A succession of missionary societies from Western Europe subsequently lived and worked to impact life in the nation they christened the Gold Coast because of the abundance of the precious mineral that was discovered. The impact of the combined missionary effort was to result in the population of Ghana, which, by the 20th century, was largely Christian.
The extent to which the population was truly Christianized has, however, come under some scrutiny since the discovery, by the Ghana Evangelism Committee, that nominalism is the greatest problem of Christianity in Ghana.
The western worldview, which informed the classification of African Traditional Religion, by the missionaries, as heathen, pagan, primitive, unscientific and the superstitious beliefs of uncultured people, is largely blamable.
In the early days of the introduction of Christianity to the Gold Coast, to convert to the Christian faith meant a complete denigration of one’s past to accept a God who was largely alien to the culture of the African past. The result was that many natives who were attracted to Christianity became Christians only in the mind but not in the heart.
Apostle Newman Peter Anim (father of Ghanaian Pentecostalism), formally known as Kwaku Anim Mensah (also known as Kwaku Manasseh), was born on 04 February 1890 to Mr Simon Appiagyei and Madam Annah Lartebea of Boso in the Eastern Region of Ghana. He was the third of six children.

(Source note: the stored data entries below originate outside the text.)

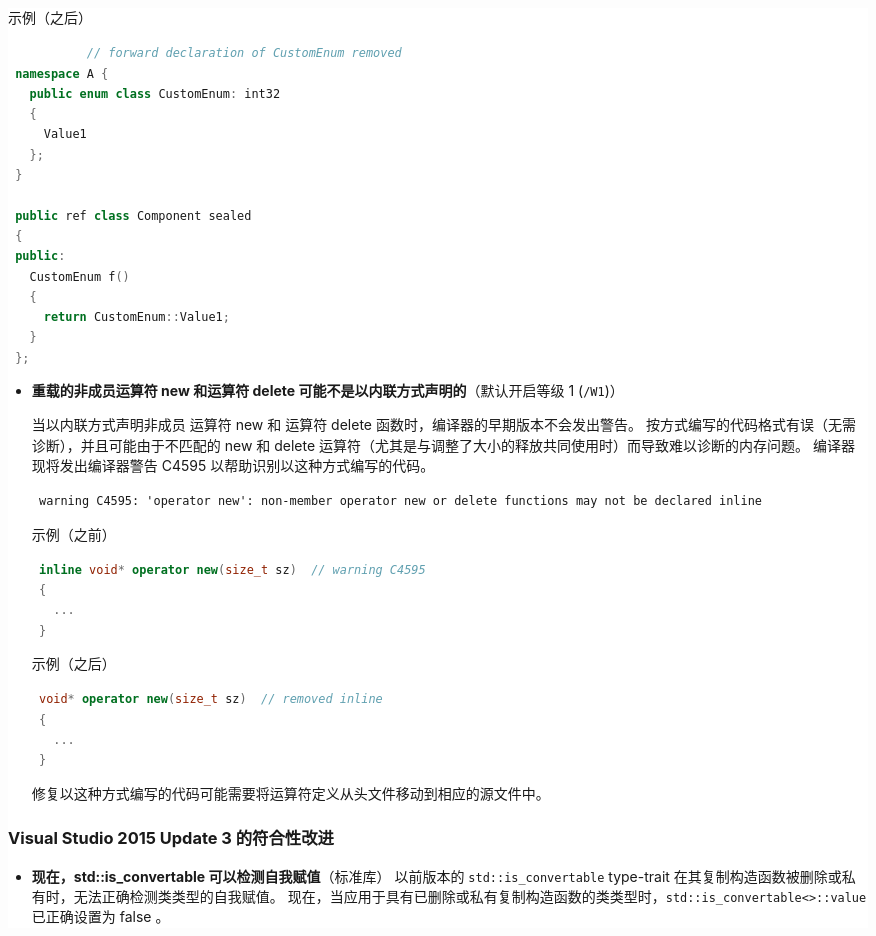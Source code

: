    示例（之后）

   ```cpp
              // forward declaration of CustomEnum removed
    namespace A {
      public enum class CustomEnum: int32
      {
        Value1
      };
    }

    public ref class Component sealed
    {
    public:
      CustomEnum f()
      {
        return CustomEnum::Value1;
      }
    };
   ```

- **重载的非成员运算符 new 和运算符 delete 可能不是以内联方式声明的**（默认开启等级 1 (`/W1`)）

   当以内联方式声明非成员  运算符 new 和  运算符 delete 函数时，编译器的早期版本不会发出警告。 按方式编写的代码格式有误（无需诊断），并且可能由于不匹配的 new 和 delete 运算符（尤其是与调整了大小的释放共同使用时）而导致难以诊断的内存问题。 编译器现将发出编译器警告 C4595 以帮助识别以这种方式编写的代码。

   ```Output
    warning C4595: 'operator new': non-member operator new or delete functions may not be declared inline
   ```

   示例（之前）

   ```cpp
    inline void* operator new(size_t sz)  // warning C4595
    {
      ...
    }
   ```

   示例（之后）

   ```cpp
    void* operator new(size_t sz)  // removed inline
    {
      ...
    }
   ```

   修复以这种方式编写的代码可能需要将运算符定义从头文件移动到相应的源文件中。

### <a name="VS_Update3"></a>Visual Studio 2015 Update 3 的符合性改进

- **现在，std::is_convertable 可以检测自我赋值**（标准库） 以前版本的 `std::is_convertable` type-trait 在其复制构造函数被删除或私有时，无法正确检测类类型的自我赋值。 现在，当应用于具有已删除或私有复制构造函数的类类型时，`std::is_convertable<>::value` 已正确设置为 false  。
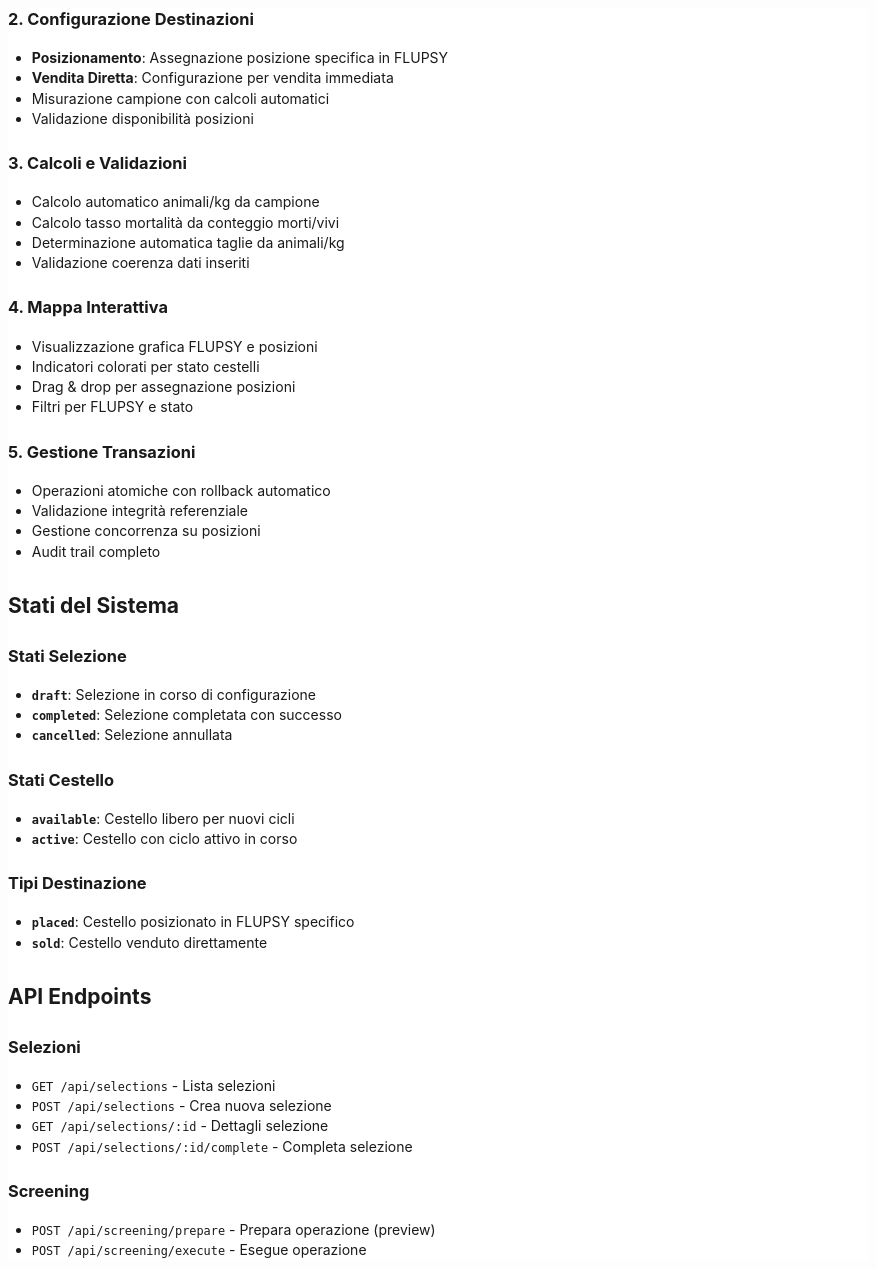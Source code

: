 ### 2. **Configurazione Destinazioni**
- **Posizionamento**: Assegnazione posizione specifica in FLUPSY
- **Vendita Diretta**: Configurazione per vendita immediata
- Misurazione campione con calcoli automatici
- Validazione disponibilità posizioni

### 3. **Calcoli e Validazioni**
- Calcolo automatico animali/kg da campione
- Calcolo tasso mortalità da conteggio morti/vivi
- Determinazione automatica taglie da animali/kg
- Validazione coerenza dati inseriti

### 4. **Mappa Interattiva**
- Visualizzazione grafica FLUPSY e posizioni
- Indicatori colorati per stato cestelli
- Drag & drop per assegnazione posizioni
- Filtri per FLUPSY e stato

### 5. **Gestione Transazioni**
- Operazioni atomiche con rollback automatico
- Validazione integrità referenziale
- Gestione concorrenza su posizioni
- Audit trail completo

## Stati del Sistema

### Stati Selezione
- **`draft`**: Selezione in corso di configurazione
- **`completed`**: Selezione completata con successo  
- **`cancelled`**: Selezione annullata

### Stati Cestello
- **`available`**: Cestello libero per nuovi cicli
- **`active`**: Cestello con ciclo attivo in corso

### Tipi Destinazione
- **`placed`**: Cestello posizionato in FLUPSY specifico
- **`sold`**: Cestello venduto direttamente

## API Endpoints

### Selezioni
- `GET /api/selections` - Lista selezioni
- `POST /api/selections` - Crea nuova selezione
- `GET /api/selections/:id` - Dettagli selezione
- `POST /api/selections/:id/complete` - Completa selezione

### Screening
- `POST /api/screening/prepare` - Prepara operazione (preview)
- `POST /api/screening/execute` - Esegue operazione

Newman had his lower primary education at the Basel Mission School at Boso in the Eastern region of Ghana from standards 1–3. He then continued his upper primary education at Anum Basel Mission from standard 4 to standard 7, finishing in 1908.
In 1911 he joined his brother at Amonokrom (Akuapem) and assisted him in his carpentry workshop. Later in the same year, he left for Pakro to work with the Basel Mission Factory as a weighing clerk. He left this job in 1912 because of ill health and later in 1914 became a bricklayer.

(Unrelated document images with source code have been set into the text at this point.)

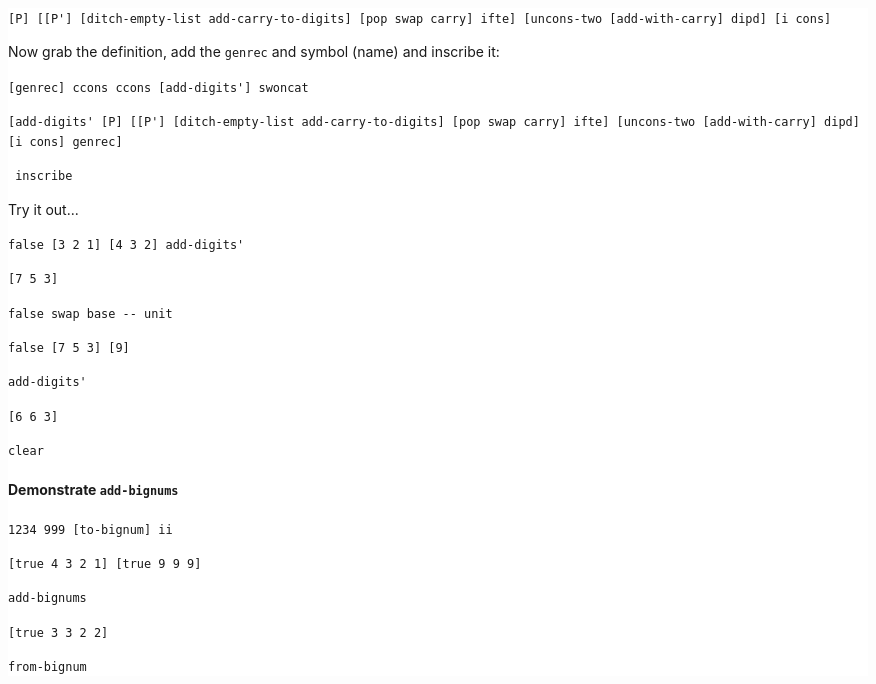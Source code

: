     [P] [[P'] [ditch-empty-list add-carry-to-digits] [pop swap carry] ifte] [uncons-two [add-with-carry] dipd] [i cons]

Now grab the definition, add the `genrec` and symbol (name) and inscribe it:


```Joy
[genrec] ccons ccons [add-digits'] swoncat
```

    [add-digits' [P] [[P'] [ditch-empty-list add-carry-to-digits] [pop swap carry] ifte] [uncons-two [add-with-carry] dipd] [i cons] genrec]


```Joy
 inscribe
```

    

Try it out...


```Joy
false [3 2 1] [4 3 2] add-digits'
```

    [7 5 3]


```Joy
false swap base -- unit
```

    false [7 5 3] [9]


```Joy
add-digits'
```

    [6 6 3]


```Joy
clear
```

    

#### Demonstrate `add-bignums`


```Joy
1234 999 [to-bignum] ii 
```

    [true 4 3 2 1] [true 9 9 9]


```Joy
add-bignums
```

    [true 3 3 2 2]


```Joy
from-bignum
```
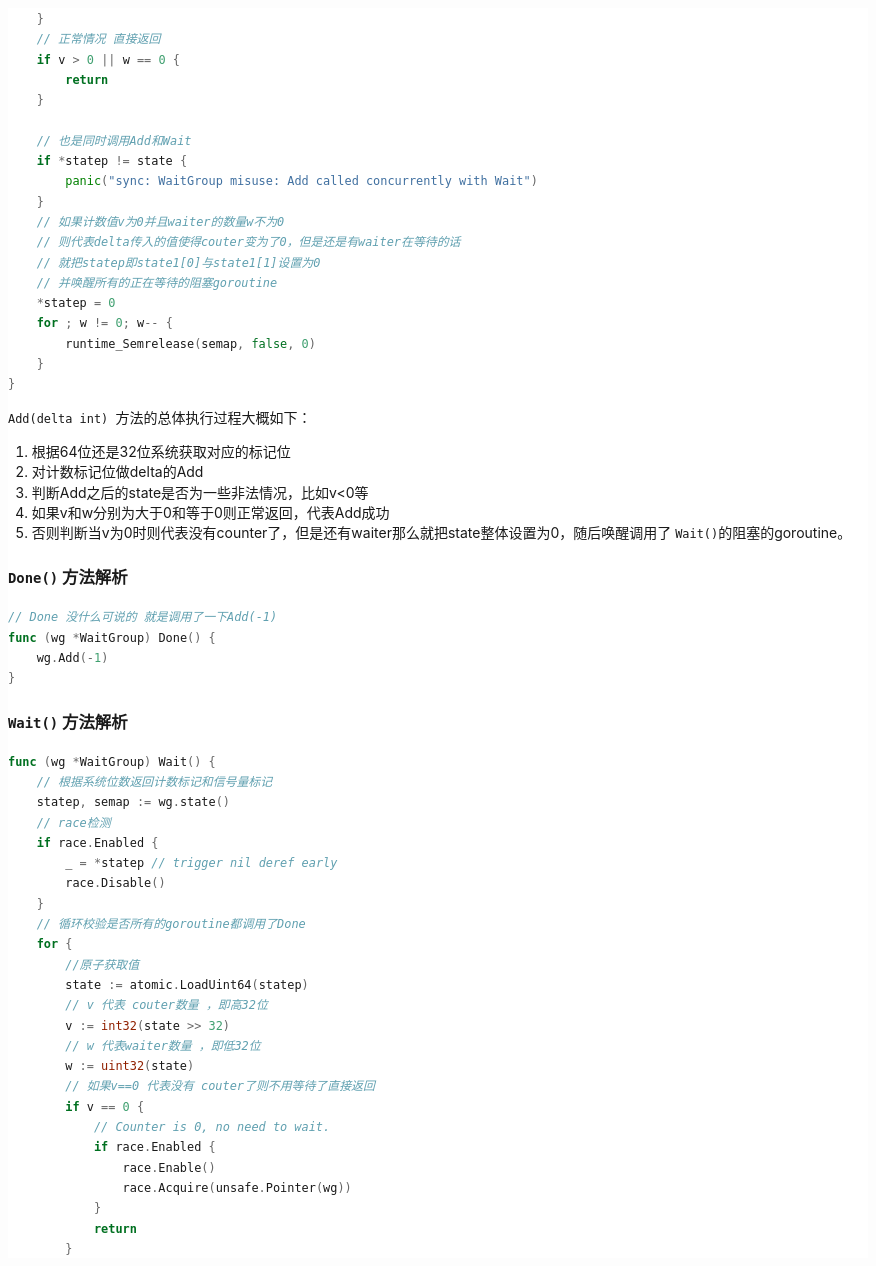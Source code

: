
 ```go
	}
	// 正常情况 直接返回
	if v > 0 || w == 0 {
		return
	}
	
	// 也是同时调用Add和Wait
	if *statep != state {
		panic("sync: WaitGroup misuse: Add called concurrently with Wait")
	}
	// 如果计数值v为0并且waiter的数量w不为0
	// 则代表delta传入的值使得couter变为了0，但是还是有waiter在等待的话
	// 就把statep即state1[0]与state1[1]设置为0
	// 并唤醒所有的正在等待的阻塞goroutine
	*statep = 0
	for ; w != 0; w-- {
		runtime_Semrelease(semap, false, 0)
	}
}
```
`Add(delta int) `方法的总体执行过程大概如下：

 1. 根据64位还是32位系统获取对应的标记位
 2. 对计数标记位做delta的Add
 3. 判断Add之后的state是否为一些非法情况，比如v<0等
 4. 如果v和w分别为大于0和等于0则正常返回，代表Add成功
 5. 否则判断当v为0时则代表没有counter了，但是还有waiter那么就把state整体设置为0，随后唤醒调用了 `Wait()`的阻塞的goroutine。
### `Done()` 方法解析

```go
// Done 没什么可说的 就是调用了一下Add(-1)
func (wg *WaitGroup) Done() {
	wg.Add(-1)
}
```

### `Wait()` 方法解析

```go
func (wg *WaitGroup) Wait() {
	// 根据系统位数返回计数标记和信号量标记
	statep, semap := wg.state()
	// race检测
	if race.Enabled {
		_ = *statep // trigger nil deref early
		race.Disable()
	}
	// 循环校验是否所有的goroutine都调用了Done
	for {
		//原子获取值
		state := atomic.LoadUint64(statep)
		// v 代表 couter数量 ，即高32位
		v := int32(state >> 32)
		// w 代表waiter数量 ，即低32位
		w := uint32(state)
		// 如果v==0 代表没有 couter了则不用等待了直接返回
		if v == 0 {
			// Counter is 0, no need to wait.
			if race.Enabled {
				race.Enable()
				race.Acquire(unsafe.Pointer(wg))
			}
			return
		}
```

Newman finally left for Boso in 1916 and married Madam Dora Sakyibea the same year. Their marriage was blessed with four daughters, three of whom died in rapid succession during their infancy.
Madam Dora Sakyibea died in 1920 after a short illness, and the remaining daughter died not long afterwards. Newman then married Madam Esther Osimpo and out of that wedlock was born Moses Appea-Anim, his only son and surviving child.
Madam Esther Anim also died in 1967. Prior to Apostle Anim’s Pentecostal orientation, he was a Presbyterian but later resigned from the church because of the influence he had from “The Sword of the Spirit magazine”, which was in circulation in Ghana.
He was the first person in Ghana to speak in “tongues” at Asamankese in the Eastern Region of Ghana. He became Christian convert by reading a magazine called “The Sword of the Spirit” given to him by a friend from Philadelphia.
Reading that magazine led him into receiving healing from a chronic stomach disorder and guinea worm infestation miraculously through prayer. He therefore embraced the teachings of divine healing, having tested their efficacy by obtaining healing himself, he sought to inculcate this in a prayer group he formed in Asamankese. This group eventually, would become the pioneers of Ghana Classical Pentecostalism.
An event which seems to have increased the faith of Anim and also added more people to his group, took place in May 1923 during a revival meeting. During the meeting, it was reported that several people in Asamankese saw a “Pillar of Fire” on the top of the church building.
When they entered the building, thinking that it was fire outbreak, they saw Anim speaking in strange language. The glory of God in the form of a “Pillar of Fire” was on the top of the building. And that began the speaking of tongues in Ghana by Christians.